* _Task details_
From the entries that follow, pick out all lines holding "networkInterfaces".

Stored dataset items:
....

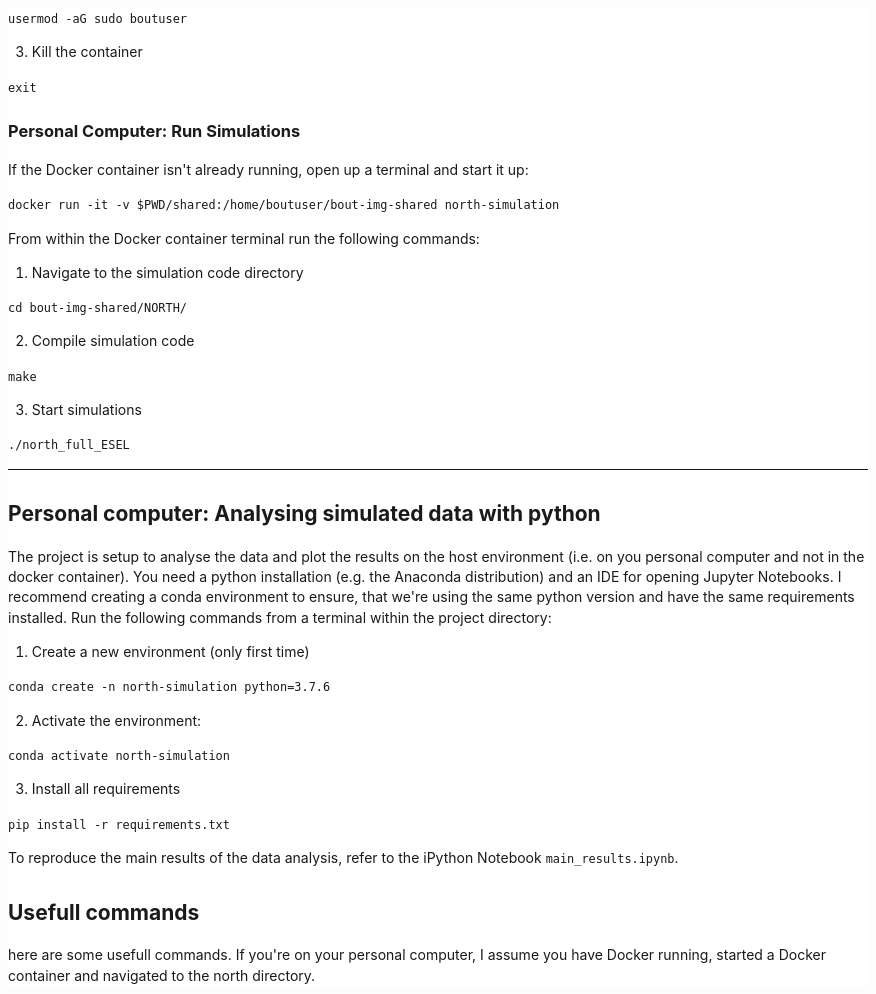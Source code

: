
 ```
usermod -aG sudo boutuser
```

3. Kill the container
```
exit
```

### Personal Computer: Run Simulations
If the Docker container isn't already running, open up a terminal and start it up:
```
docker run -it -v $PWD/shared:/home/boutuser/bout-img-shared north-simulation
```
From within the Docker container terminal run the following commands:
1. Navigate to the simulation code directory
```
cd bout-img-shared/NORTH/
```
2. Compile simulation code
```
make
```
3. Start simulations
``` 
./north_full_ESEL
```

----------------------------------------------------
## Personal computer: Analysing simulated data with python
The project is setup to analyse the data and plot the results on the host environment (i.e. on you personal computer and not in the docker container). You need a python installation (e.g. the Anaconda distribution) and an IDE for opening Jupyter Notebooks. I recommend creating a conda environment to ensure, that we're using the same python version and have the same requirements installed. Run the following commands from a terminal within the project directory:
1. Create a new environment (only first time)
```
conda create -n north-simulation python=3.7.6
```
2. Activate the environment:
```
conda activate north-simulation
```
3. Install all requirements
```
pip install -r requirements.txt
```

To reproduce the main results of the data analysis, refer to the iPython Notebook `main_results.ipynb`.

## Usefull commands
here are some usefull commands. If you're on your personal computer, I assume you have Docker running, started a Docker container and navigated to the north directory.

....

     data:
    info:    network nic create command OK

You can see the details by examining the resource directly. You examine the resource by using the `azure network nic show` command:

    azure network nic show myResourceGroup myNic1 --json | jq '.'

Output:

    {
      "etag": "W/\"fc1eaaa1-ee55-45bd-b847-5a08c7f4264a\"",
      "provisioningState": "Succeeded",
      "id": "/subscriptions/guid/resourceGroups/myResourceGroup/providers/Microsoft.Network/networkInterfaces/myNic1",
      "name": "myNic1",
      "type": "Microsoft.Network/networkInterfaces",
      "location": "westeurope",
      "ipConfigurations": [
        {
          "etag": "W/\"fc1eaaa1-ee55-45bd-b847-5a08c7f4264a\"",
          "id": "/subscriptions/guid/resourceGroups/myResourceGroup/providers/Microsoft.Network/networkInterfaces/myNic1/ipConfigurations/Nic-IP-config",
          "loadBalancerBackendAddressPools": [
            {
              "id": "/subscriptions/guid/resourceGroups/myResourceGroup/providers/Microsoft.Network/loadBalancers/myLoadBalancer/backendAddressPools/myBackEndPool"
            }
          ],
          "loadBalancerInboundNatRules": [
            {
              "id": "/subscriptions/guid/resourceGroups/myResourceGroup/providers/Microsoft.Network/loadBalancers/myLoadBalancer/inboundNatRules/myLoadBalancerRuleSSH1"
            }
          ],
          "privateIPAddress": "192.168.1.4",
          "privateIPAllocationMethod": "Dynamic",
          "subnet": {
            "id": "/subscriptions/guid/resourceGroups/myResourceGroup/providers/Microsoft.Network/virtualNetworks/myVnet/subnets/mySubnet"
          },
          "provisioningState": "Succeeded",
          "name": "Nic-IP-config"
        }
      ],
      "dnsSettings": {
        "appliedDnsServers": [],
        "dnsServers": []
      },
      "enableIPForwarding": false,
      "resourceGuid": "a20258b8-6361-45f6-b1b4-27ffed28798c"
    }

....

* _Exercise solution_
      "id": "/subscriptions/guid/resourceGroups/myResourceGroup/providers/Microsoft.Network/networkInterfaces/myNic1",
      "type": "Microsoft.Network/networkInterfaces",
          "id": "/subscriptions/guid/resourceGroups/myResourceGroup/providers/Microsoft.Network/networkInterfaces/myNic1/ipConfigurations/Nic-IP-config",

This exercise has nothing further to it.